Start of Data for the task

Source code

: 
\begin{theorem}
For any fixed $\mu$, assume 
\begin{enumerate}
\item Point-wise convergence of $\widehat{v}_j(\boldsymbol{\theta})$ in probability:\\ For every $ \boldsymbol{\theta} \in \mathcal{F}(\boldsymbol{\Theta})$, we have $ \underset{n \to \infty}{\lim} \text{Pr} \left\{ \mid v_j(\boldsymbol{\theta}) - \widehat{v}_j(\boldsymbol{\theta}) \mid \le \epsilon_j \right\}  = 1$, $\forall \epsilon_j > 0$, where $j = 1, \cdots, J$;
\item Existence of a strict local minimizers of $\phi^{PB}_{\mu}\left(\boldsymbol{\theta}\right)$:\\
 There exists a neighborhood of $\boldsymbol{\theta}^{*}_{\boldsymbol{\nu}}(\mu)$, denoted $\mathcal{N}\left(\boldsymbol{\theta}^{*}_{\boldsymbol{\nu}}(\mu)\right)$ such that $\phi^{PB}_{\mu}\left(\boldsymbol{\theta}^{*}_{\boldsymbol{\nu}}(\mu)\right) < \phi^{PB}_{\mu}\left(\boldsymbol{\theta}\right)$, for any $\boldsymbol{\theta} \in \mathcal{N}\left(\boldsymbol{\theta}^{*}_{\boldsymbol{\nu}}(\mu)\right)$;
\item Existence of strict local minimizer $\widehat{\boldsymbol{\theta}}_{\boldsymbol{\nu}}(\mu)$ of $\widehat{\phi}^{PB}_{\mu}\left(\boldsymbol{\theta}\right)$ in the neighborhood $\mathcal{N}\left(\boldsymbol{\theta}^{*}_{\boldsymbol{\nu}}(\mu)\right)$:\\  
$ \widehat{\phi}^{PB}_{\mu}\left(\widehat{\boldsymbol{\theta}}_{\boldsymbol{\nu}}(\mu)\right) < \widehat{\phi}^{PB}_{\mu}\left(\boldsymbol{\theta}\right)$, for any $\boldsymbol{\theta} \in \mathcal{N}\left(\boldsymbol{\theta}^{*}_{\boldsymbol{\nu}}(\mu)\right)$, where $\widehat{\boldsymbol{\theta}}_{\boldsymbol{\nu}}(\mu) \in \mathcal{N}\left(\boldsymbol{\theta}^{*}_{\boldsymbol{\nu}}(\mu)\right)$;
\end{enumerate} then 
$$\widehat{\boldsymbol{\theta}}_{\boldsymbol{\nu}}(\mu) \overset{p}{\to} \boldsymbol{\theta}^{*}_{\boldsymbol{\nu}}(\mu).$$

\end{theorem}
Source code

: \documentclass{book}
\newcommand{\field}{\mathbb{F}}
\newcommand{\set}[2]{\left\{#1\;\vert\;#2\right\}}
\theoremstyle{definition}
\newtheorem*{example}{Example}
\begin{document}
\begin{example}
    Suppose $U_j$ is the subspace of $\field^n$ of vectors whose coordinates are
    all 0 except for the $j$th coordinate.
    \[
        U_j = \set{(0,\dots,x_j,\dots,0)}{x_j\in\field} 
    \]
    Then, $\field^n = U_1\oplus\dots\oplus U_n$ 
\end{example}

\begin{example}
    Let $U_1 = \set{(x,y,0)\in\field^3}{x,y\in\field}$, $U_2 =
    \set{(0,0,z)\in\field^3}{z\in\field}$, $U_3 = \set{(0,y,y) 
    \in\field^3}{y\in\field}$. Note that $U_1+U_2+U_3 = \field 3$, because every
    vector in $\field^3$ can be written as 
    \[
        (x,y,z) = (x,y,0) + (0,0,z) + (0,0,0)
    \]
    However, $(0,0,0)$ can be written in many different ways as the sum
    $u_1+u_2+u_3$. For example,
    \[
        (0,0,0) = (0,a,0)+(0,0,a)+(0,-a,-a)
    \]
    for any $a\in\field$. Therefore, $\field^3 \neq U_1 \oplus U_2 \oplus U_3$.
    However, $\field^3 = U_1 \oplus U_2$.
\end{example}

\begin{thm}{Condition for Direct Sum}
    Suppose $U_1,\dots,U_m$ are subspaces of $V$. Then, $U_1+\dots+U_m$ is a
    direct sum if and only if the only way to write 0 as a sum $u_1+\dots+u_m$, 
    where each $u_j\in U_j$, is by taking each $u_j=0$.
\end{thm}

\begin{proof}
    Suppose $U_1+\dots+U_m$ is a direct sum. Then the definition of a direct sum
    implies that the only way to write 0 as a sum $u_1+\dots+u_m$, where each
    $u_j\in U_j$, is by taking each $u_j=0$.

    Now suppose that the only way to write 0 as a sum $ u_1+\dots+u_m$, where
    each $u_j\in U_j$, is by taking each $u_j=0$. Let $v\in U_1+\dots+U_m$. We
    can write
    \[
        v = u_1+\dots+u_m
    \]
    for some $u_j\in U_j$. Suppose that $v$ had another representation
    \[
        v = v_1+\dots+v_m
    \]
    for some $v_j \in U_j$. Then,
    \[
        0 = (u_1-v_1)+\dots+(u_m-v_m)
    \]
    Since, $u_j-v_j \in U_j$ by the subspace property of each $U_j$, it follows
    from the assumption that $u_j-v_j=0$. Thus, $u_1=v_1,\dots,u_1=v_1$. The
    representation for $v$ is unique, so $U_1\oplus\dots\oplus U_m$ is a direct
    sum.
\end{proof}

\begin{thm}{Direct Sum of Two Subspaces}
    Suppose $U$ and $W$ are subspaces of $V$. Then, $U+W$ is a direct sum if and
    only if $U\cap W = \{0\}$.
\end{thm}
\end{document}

End of Data for the task

Work instruction: Show all lines above containing "However".

Your response:
    However, $(0,0,0)$ can be written in many different ways as the sum
    However, $\field^3 = U_1 \oplus U_2$.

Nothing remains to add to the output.